Plain-text document sources:
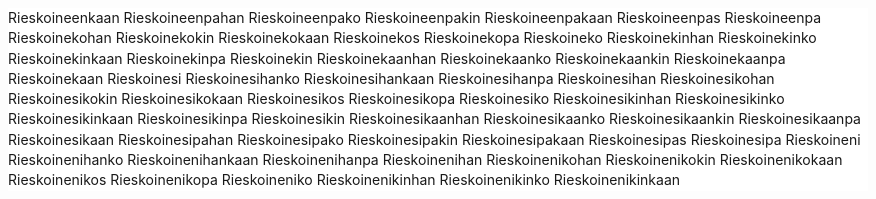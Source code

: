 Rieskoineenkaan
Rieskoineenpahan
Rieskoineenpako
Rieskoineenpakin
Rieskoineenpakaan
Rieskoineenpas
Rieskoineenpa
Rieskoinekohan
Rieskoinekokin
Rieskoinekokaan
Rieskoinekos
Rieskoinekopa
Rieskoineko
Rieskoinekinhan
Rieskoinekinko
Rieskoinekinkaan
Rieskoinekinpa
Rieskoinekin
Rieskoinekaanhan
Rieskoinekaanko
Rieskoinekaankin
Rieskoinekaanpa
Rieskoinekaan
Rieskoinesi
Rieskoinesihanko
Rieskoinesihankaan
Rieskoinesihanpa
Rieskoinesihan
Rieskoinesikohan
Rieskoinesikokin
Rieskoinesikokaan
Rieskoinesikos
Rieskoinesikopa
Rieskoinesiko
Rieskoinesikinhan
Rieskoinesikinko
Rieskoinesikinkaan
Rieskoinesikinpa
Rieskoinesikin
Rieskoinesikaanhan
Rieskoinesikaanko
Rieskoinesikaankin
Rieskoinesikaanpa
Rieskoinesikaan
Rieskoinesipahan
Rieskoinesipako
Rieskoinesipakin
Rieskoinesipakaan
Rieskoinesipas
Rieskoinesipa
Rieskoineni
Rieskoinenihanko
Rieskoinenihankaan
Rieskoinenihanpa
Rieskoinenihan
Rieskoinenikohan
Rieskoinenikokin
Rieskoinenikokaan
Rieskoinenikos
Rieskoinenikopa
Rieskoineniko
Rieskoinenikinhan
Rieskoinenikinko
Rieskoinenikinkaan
--
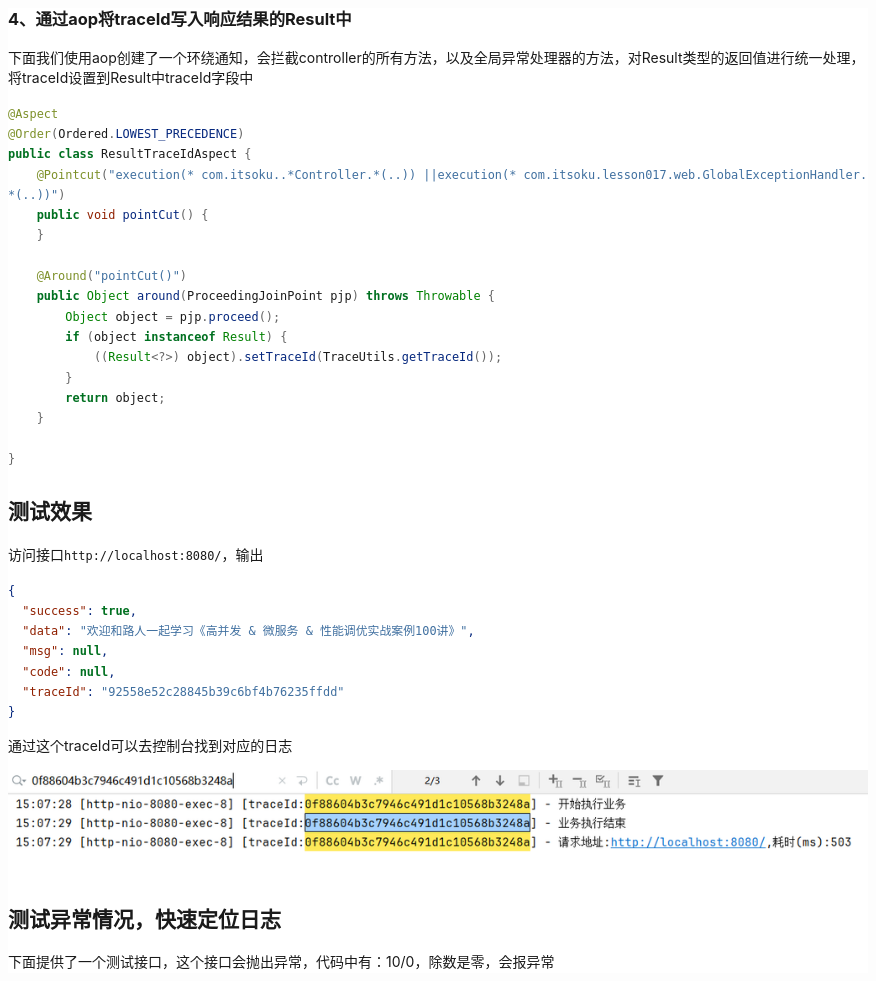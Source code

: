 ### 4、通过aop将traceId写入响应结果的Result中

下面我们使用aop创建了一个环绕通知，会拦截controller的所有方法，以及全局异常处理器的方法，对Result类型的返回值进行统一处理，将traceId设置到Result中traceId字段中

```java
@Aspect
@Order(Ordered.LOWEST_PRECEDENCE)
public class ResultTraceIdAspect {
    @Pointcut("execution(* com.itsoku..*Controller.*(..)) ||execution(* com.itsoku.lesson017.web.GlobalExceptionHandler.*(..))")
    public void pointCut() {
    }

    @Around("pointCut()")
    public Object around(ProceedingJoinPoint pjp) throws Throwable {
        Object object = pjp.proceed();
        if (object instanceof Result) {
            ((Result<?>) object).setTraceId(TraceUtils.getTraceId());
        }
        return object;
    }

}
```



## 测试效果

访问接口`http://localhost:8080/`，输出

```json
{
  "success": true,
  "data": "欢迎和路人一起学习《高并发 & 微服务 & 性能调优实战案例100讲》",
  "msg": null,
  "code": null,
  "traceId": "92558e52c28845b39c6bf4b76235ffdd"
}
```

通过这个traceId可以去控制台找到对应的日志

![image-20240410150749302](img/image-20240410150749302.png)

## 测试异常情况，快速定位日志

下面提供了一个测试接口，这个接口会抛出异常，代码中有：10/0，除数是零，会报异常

_What you need to do:_ Please transcribe only the lines in the records above running from the line that has "Rieskoinesikaankin" through the line that has "Rieskoinenikinkaan", both included, exactly as they appear.

_Problem solution:_
Rieskoinesikaankin
Rieskoinesikaanpa
Rieskoinesikaan
Rieskoinesipahan
Rieskoinesipako
Rieskoinesipakin
Rieskoinesipakaan
Rieskoinesipas
Rieskoinesipa
Rieskoineni
Rieskoinenihanko
Rieskoinenihankaan
Rieskoinenihanpa
Rieskoinenihan
Rieskoinenikohan
Rieskoinenikokin
Rieskoinenikokaan
Rieskoinenikos
Rieskoinenikopa
Rieskoineniko
Rieskoinenikinhan
Rieskoinenikinko
Rieskoinenikinkaan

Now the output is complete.